---------- DATA SHOWN
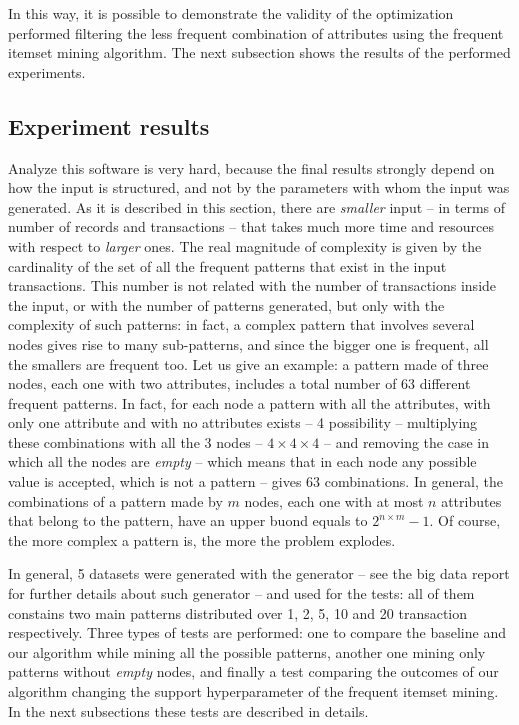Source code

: \documentclass{acm_proc_article-sp-sigmod09}
\begin{document}
In this way, it is possible to demonstrate the validity of the optimization performed filtering the less frequent combination of attributes using the frequent itemset mining algorithm. The next subsection shows the results of the performed experiments.

\subsection{Experiment results}
\label{sec:exp-res}
Analyze this software is very hard, because the final results strongly depend on how the input is structured, and not by the parameters with whom the input was generated. As it is described in this section, there are \emph{smaller} input -- in terms of number of records and transactions -- that takes much more time and resources with respect to \emph{larger} ones. The real magnitude of complexity is given by the cardinality of the set of all the frequent patterns that exist in the input transactions. This number is not related with the number of transactions inside the input, or with the number of patterns generated, but only with the complexity of such patterns: in fact, a complex pattern that involves several nodes gives rise to many sub-patterns, and since the bigger one is frequent, all the smallers are frequent too. Let us give an example: a pattern made of three nodes, each one with two attributes, includes a total number of 63 different frequent patterns. In fact, for each node a pattern with all the attributes, with only one attribute and with no attributes exists -- 4 possibility -- multiplying these combinations with all the 3 nodes -- $4 \times 4 \times 4$ -- and removing the case in which all the nodes are \emph{empty} -- which means that in each node any possible value is accepted, which is not a pattern -- gives 63 combinations. In general, the combinations of a pattern made by $m$ nodes, each one with at most $n$ attributes that belong to the pattern, have an upper buond equals to $2^{n \times m} - 1$. Of course, the more complex a pattern is, the more the problem explodes.

In general, 5 datasets were generated with the generator -- see the big data report for further details about such generator -- and used for the tests: all of them constains two main patterns distributed over 1, 2, 5, 10 and 20 transaction respectively. Three types of tests are performed: one to compare the baseline and our algorithm while mining all the possible patterns, another one mining only patterns without \emph{empty} nodes, and finally a test comparing the outcomes of our algorithm changing the support hyperparameter of the frequent itemset mining. In the next subsections these tests are described in details.
\end{document}
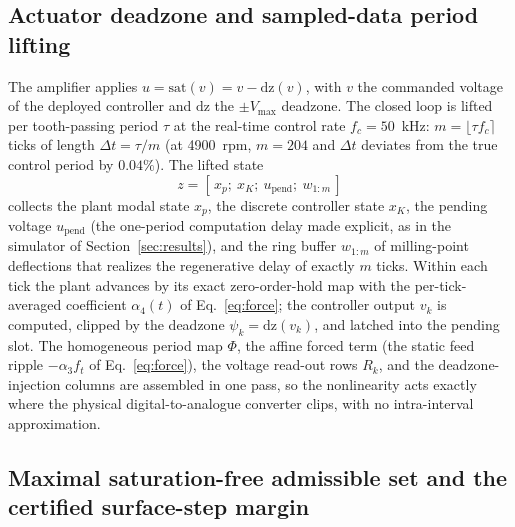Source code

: \documentclass[preprint,12pt]{elsarticle}
\begin{document}
\subsection{Actuator deadzone and sampled-data period lifting}
\label{sec:satlift}

The amplifier applies $u = \mathrm{sat}(v) = v - \mathrm{dz}(v)$, with
$v$ the commanded voltage of the deployed controller and $\mathrm{dz}$
the $\pm V_{\max}$ deadzone. The closed loop is lifted per tooth-passing
period $\tau$ at the real-time control rate $f_c = 50$~kHz:
$m = \lfloor \tau f_c \rceil$ ticks of length $\Delta t = \tau/m$ (at
4900~rpm, $m = 204$ and $\Delta t$ deviates from the true control period
by $0.04\%$). The lifted state
\begin{equation}
z = [\,x_p;\ x_K;\ u_{\mathrm{pend}};\ w_{1:m}\,]
\label{eq:liftstate}
\end{equation}
collects the plant modal state $x_p$, the discrete controller state
$x_K$, the pending voltage $u_{\mathrm{pend}}$ (the one-period
computation delay made explicit, as in the simulator of
Section~\ref{sec:results}), and the ring buffer $w_{1:m}$ of
milling-point deflections that realizes the regenerative delay of
exactly $m$ ticks. Within each tick the plant advances by its exact
zero-order-hold map with the per-tick-averaged coefficient
$\alpha_4(t)$ of Eq.~\eqref{eq:force}; the controller output $v_k$ is
computed, clipped by the deadzone $\psi_k = \mathrm{dz}(v_k)$, and
latched into the pending slot. The homogeneous period map $\Phi$, the
affine forced term (the static feed ripple $-\alpha_3 f_t$ of
Eq.~\eqref{eq:force}), the voltage read-out rows $R_k$, and the
deadzone-injection columns are assembled in one pass, so the
nonlinearity acts exactly where the physical digital-to-analogue
converter clips, with no intra-interval approximation.

\subsection{Maximal saturation-free admissible set and the certified
surface-step margin}
\label{sec:oinf}
\end{document}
--------------------
■ **YOUR INSTRUCTIONS**: Faithful copy, images left out: write out every line of data.

■ **SOLUTION FOR THIS TASK**:
Source code

: \documentclass{acm_proc_article-sp-sigmod09}
\begin{document}
In this way, it is possible to demonstrate the validity of the optimization performed filtering the less frequent combination of attributes using the frequent itemset mining algorithm. The next subsection shows the results of the performed experiments.

\subsection{Experiment results}
\label{sec:exp-res}
Analyze this software is very hard, because the final results strongly depend on how the input is structured, and not by the parameters with whom the input was generated. As it is described in this section, there are \emph{smaller} input -- in terms of number of records and transactions -- that takes much more time and resources with respect to \emph{larger} ones. The real magnitude of complexity is given by the cardinality of the set of all the frequent patterns that exist in the input transactions. This number is not related with the number of transactions inside the input, or with the number of patterns generated, but only with the complexity of such patterns: in fact, a complex pattern that involves several nodes gives rise to many sub-patterns, and since the bigger one is frequent, all the smallers are frequent too. Let us give an example: a pattern made of three nodes, each one with two attributes, includes a total number of 63 different frequent patterns. In fact, for each node a pattern with all the attributes, with only one attribute and with no attributes exists -- 4 possibility -- multiplying these combinations with all the 3 nodes -- $4 \times 4 \times 4$ -- and removing the case in which all the nodes are \emph{empty} -- which means that in each node any possible value is accepted, which is not a pattern -- gives 63 combinations. In general, the combinations of a pattern made by $m$ nodes, each one with at most $n$ attributes that belong to the pattern, have an upper buond equals to $2^{n \times m} - 1$. Of course, the more complex a pattern is, the more the problem explodes.

In general, 5 datasets were generated with the generator -- see the big data report for further details about such generator -- and used for the tests: all of them constains two main patterns distributed over 1, 2, 5, 10 and 20 transaction respectively. Three types of tests are performed: one to compare the baseline and our algorithm while mining all the possible patterns, another one mining only patterns without \emph{empty} nodes, and finally a test comparing the outcomes of our algorithm changing the support hyperparameter of the frequent itemset mining. In the next subsections these tests are described in details.
\end{document}
Source code

: \documentclass[preprint,12pt]{elsarticle}
\begin{document}
\subsection{Actuator deadzone and sampled-data period lifting}
\label{sec:satlift}

The amplifier applies $u = \mathrm{sat}(v) = v - \mathrm{dz}(v)$, with
$v$ the commanded voltage of the deployed controller and $\mathrm{dz}$
the $\pm V_{\max}$ deadzone. The closed loop is lifted per tooth-passing
period $\tau$ at the real-time control rate $f_c = 50$~kHz:
$m = \lfloor \tau f_c \rceil$ ticks of length $\Delta t = \tau/m$ (at
4900~rpm, $m = 204$ and $\Delta t$ deviates from the true control period
by $0.04\%$). The lifted state
\begin{equation}
z = [\,x_p;\ x_K;\ u_{\mathrm{pend}};\ w_{1:m}\,]
\label{eq:liftstate}
\end{equation}
collects the plant modal state $x_p$, the discrete controller state
$x_K$, the pending voltage $u_{\mathrm{pend}}$ (the one-period
computation delay made explicit, as in the simulator of
Section~\ref{sec:results}), and the ring buffer $w_{1:m}$ of
milling-point deflections that realizes the regenerative delay of
exactly $m$ ticks. Within each tick the plant advances by its exact
zero-order-hold map with the per-tick-averaged coefficient
$\alpha_4(t)$ of Eq.~\eqref{eq:force}; the controller output $v_k$ is
computed, clipped by the deadzone $\psi_k = \mathrm{dz}(v_k)$, and
latched into the pending slot. The homogeneous period map $\Phi$, the
affine forced term (the static feed ripple $-\alpha_3 f_t$ of
Eq.~\eqref{eq:force}), the voltage read-out rows $R_k$, and the
deadzone-injection columns are assembled in one pass, so the
nonlinearity acts exactly where the physical digital-to-analogue
converter clips, with no intra-interval approximation.

\subsection{Maximal saturation-free admissible set and the certified
surface-step margin}
\label{sec:oinf}
\end{document}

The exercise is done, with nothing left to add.